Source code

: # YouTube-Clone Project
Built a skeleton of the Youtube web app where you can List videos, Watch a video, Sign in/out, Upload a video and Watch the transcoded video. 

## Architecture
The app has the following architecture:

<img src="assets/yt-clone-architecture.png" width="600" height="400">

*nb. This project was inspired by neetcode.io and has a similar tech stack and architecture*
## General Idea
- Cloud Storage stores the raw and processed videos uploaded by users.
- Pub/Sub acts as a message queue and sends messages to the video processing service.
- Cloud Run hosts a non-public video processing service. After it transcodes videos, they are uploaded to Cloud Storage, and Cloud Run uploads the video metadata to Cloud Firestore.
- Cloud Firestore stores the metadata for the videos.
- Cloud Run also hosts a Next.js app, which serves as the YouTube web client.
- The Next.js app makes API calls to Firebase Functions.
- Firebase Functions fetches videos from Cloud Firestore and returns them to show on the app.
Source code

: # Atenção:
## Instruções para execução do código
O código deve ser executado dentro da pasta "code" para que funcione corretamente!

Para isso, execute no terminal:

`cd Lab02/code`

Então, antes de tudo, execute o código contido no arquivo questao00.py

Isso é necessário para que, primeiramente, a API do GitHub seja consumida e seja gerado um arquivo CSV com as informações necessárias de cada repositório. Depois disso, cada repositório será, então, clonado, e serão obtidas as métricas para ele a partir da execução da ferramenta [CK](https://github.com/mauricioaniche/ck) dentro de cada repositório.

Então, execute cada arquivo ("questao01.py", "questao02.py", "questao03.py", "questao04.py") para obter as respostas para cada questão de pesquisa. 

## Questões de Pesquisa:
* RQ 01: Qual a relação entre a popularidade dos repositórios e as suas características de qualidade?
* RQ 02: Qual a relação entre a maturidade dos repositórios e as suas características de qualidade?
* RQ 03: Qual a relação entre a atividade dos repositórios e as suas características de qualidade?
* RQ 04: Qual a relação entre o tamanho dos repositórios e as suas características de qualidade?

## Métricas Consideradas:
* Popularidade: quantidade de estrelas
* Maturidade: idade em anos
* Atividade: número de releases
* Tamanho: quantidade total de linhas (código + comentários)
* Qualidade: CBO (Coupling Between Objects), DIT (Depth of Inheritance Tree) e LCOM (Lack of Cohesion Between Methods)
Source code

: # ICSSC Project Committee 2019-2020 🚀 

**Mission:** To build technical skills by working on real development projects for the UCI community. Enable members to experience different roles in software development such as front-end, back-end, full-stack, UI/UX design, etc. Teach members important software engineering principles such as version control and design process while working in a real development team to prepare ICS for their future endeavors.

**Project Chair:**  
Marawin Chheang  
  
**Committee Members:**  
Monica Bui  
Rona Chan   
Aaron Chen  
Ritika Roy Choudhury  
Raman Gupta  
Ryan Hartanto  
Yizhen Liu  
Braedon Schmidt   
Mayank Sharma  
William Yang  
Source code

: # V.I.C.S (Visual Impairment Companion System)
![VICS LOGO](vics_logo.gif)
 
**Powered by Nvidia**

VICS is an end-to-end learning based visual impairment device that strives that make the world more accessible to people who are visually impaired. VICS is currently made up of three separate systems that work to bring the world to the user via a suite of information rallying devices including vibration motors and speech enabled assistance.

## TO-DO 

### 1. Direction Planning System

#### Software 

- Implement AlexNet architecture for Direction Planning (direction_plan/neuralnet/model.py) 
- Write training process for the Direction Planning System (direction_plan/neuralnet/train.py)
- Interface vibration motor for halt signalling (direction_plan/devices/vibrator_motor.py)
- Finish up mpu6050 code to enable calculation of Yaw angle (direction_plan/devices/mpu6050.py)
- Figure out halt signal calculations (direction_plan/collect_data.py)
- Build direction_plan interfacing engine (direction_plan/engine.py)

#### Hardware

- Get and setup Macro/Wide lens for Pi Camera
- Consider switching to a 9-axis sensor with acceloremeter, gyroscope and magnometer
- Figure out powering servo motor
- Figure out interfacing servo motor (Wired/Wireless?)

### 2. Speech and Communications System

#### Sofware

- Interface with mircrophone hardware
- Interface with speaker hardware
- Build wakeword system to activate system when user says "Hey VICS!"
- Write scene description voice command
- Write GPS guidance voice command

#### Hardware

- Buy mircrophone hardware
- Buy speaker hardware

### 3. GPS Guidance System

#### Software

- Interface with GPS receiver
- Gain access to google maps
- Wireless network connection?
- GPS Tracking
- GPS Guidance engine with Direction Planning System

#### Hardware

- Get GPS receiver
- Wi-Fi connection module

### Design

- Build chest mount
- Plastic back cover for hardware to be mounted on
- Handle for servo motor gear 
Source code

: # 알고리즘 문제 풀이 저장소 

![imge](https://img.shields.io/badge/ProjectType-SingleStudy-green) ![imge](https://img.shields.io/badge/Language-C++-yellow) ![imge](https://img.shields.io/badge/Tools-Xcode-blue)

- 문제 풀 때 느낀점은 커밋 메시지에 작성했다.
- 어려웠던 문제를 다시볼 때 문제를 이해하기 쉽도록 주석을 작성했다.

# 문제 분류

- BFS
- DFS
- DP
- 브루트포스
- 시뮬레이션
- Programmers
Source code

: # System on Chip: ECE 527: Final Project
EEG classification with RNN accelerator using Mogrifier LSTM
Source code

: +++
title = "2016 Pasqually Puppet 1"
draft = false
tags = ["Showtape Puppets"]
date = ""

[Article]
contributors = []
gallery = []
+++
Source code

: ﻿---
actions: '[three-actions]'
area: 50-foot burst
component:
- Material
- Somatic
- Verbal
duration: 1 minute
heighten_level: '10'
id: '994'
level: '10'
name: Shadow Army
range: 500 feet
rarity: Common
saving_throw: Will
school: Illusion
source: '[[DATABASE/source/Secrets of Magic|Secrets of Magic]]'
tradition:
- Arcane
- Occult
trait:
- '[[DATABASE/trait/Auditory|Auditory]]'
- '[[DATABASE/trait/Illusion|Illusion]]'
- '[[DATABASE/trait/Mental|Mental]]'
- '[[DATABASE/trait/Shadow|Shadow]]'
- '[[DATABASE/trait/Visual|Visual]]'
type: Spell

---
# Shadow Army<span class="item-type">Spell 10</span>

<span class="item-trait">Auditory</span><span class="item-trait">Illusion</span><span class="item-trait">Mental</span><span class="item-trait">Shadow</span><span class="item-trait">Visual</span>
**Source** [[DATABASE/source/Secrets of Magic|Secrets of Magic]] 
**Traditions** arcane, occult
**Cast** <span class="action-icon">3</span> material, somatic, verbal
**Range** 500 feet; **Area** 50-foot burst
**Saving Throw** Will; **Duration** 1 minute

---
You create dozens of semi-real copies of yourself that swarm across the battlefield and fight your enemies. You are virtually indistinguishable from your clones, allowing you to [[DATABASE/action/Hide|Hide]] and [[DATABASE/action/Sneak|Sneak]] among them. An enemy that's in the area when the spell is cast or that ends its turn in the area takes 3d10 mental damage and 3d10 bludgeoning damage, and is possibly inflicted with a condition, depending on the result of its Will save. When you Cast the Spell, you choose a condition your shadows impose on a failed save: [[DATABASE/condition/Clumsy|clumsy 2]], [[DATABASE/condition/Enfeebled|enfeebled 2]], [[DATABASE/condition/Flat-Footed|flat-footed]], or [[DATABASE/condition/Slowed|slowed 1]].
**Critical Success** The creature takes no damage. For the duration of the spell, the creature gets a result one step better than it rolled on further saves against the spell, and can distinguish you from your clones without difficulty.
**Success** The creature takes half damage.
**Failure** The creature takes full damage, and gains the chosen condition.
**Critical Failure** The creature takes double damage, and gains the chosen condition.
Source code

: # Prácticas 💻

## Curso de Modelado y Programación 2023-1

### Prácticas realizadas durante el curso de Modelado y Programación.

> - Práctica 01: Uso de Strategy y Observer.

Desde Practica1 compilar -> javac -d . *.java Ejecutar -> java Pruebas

────────────────

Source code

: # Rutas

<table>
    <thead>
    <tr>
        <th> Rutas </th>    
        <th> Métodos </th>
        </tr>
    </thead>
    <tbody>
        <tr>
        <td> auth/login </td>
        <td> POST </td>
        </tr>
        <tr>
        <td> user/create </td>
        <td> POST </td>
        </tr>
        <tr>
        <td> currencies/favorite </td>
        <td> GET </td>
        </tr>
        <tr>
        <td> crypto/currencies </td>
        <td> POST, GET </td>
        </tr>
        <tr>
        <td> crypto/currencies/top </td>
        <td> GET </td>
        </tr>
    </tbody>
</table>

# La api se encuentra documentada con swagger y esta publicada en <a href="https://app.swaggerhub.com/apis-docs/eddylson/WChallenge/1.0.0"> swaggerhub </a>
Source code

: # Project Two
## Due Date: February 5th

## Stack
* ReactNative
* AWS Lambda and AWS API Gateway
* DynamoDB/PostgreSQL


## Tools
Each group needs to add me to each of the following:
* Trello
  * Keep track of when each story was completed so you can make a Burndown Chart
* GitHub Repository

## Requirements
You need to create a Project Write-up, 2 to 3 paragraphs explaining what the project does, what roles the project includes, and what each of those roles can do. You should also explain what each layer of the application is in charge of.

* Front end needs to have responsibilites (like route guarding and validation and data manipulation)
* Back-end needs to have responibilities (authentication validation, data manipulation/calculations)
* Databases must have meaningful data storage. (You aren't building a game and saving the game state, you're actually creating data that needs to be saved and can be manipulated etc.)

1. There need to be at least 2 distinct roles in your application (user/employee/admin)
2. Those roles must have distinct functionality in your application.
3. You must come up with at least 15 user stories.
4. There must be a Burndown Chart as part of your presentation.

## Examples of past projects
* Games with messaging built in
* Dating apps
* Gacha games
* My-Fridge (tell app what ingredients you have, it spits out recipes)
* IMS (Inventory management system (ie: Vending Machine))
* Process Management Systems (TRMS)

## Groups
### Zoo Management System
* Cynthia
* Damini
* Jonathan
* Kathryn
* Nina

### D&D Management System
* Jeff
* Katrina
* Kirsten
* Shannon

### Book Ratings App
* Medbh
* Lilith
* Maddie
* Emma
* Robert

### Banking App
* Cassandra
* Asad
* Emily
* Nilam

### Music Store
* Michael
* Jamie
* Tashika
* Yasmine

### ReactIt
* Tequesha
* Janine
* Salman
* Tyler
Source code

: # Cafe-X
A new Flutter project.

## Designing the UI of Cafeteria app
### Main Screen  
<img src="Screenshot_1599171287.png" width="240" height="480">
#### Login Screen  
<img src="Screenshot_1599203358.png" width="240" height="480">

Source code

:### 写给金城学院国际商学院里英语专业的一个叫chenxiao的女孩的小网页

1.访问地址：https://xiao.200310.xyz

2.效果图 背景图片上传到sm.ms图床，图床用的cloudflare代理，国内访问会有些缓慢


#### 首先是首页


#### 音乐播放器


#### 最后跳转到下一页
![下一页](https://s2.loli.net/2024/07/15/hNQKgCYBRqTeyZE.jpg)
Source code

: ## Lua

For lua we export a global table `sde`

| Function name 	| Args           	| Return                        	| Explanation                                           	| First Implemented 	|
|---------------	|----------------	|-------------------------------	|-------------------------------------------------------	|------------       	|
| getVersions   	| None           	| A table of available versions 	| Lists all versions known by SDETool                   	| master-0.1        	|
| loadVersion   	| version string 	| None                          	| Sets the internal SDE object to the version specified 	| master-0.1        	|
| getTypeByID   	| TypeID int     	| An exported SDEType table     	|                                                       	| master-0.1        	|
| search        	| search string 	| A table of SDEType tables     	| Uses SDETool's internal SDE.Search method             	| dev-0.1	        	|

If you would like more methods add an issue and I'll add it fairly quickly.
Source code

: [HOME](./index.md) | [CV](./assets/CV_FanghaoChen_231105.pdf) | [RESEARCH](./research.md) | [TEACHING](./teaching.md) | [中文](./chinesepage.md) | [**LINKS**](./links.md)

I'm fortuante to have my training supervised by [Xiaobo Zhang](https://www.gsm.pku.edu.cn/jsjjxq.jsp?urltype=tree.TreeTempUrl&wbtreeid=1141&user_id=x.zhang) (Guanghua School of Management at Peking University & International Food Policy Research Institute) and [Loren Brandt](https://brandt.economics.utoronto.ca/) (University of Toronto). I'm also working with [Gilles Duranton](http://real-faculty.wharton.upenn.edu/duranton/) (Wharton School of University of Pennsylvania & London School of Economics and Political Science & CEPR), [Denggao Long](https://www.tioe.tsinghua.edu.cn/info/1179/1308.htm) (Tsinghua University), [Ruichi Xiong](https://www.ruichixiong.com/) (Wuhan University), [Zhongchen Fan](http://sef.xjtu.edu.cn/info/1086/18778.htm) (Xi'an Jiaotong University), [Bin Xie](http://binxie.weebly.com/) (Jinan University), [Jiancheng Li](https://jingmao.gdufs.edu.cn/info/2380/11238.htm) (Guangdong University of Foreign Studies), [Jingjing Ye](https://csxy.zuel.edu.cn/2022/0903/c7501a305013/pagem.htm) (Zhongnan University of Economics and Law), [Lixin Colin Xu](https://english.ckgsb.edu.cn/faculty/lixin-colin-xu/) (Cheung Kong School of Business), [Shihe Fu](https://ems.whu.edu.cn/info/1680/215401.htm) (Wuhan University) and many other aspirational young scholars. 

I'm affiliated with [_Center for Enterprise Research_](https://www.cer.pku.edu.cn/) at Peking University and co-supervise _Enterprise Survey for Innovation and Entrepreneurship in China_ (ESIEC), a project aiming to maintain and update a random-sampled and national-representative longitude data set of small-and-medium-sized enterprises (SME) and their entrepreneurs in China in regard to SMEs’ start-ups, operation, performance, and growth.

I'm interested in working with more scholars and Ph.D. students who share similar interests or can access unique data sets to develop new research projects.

────────────────

**WHAT IS EXPECTED:**
Find the string "Programación" in the listing and copy every line in which it occurs.

**SOLUTION TO THIS PROBLEM:**
## Curso de Modelado y Programación 2023-1
### Prácticas realizadas durante el curso de Modelado y Programación.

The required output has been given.